The concentration of Cr6+ in water was measured by mixing 250 µL of II-MT (1 × 10−4 M, in THF, at pH 4) with 250 µL of different concentrations of Cr6+ (2 × 10−4, 16 × 10−5, 12 × 10−5, 8 × 10−5, 4 × 10−5, 1 × 10−5, 2 × 10−6 M) solution. The THF solvent was used for the dilution to 5 mL. The final concentration of II-MT in the mixture was 5 µM and the final concentration of Cr6+ ranged from 0.1 to 10 µM. The intensity of the dye absorption band at 295–275 nm was measured by UV–Vis spectroscopy and plotted against the concentrations of Cr6+ in the solution.

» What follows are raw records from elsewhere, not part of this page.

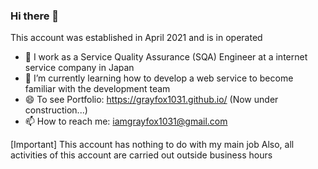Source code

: ### Hi there 👋

This account was established in April 2021 and is in operated

- 🔭 I work as a Service Quality Assurance (SQA) Engineer at a internet service company in Japan
- 🌱 I’m currently learning how to develop a web service to become familiar with the development team
- 😄 To see Portfolio: https://grayfox1031.github.io/ (Now under construction...)
- 📫 How to reach me: iamgrayfox1031@gmail.com

[Important]
This account has nothing to do with my main job
Also, all activities of this account are carried out outside business hours


<!--
- 👯 I’m looking to collaborate on ...
- 🤔 I’m looking for help with ...
- 💬 Ask me about ...
- ⚡ Fun fact: ...
-->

2.9 Determination of Cr6+ in Spiked Tap Water

The II-MT dye was employed to determine Cr6+ in spiked tap water samples. Tap water was spiked with Cr6+ to achieve concentrations of 8 × 10−5 M and 4 × 10−5 M. A 250 µL aliquot of each spiked tap water sample was mixed with 250 µL of II-MT dye solution (1 × 10−4 M at pH 4). This mixture was diluted to a total volume of 5 mL, resulting in final Cr6+ concentrations of 2 µM and 4 µM. Quantification of Cr6+ was performed using UV–Vis spectroscopy.

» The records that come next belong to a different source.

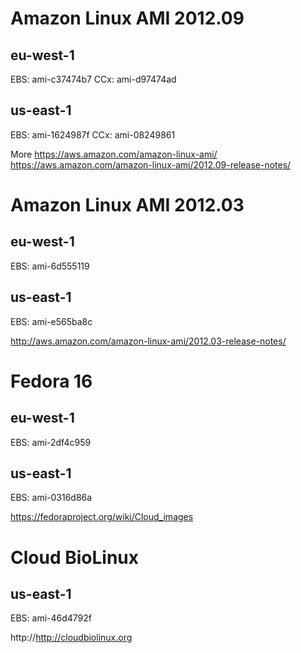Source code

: Amazon Linux AMI 2012.09
========================

eu-west-1
----------
EBS: ami-c37474b7
CCx: ami-d97474ad

us-east-1
-------
EBS: ami-1624987f
CCx: ami-08249861


More
https://aws.amazon.com/amazon-linux-ami/
https://aws.amazon.com/amazon-linux-ami/2012.09-release-notes/


Amazon Linux AMI 2012.03
========================

eu-west-1
---------
EBS: ami-6d555119

us-east-1
-------
EBS: ami-e565ba8c


http://aws.amazon.com/amazon-linux-ami/2012.03-release-notes/


Fedora 16
=========

eu-west-1
----------
EBS: ami-2df4c959

us-east-1
---------
EBS: ami-0316d86a


https://fedoraproject.org/wiki/Cloud_images


Cloud BioLinux
==============

us-east-1
---------
EBS: ami-46d4792f


http://http://cloudbiolinux.org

2.10 Single-Use Paper-Based Sensor for Cr6+ Detection

A strip of filter paper (1 cm × 1 cm) was coated with a solution of 1 × 10−4 M II-MT (in THF). The coated strip was placed in a fume cupboard and dried under a gentle stream of nitrogen gas to evaporate all traces of THF. The paper sensor was stored for later use. A water sample was spiked with 400 µL of 1 × 10−4 M CrO3 and diluted to 5 mL with tap water. The solution was adjusted to pH 4, resulting in a final Cr6+concentration of 8 µM. The paper sensor was immersed in 1 mL of the spiked water for 15 min, then removed and dried under nitrogen gas. The color change from brown to colorless was observed visually.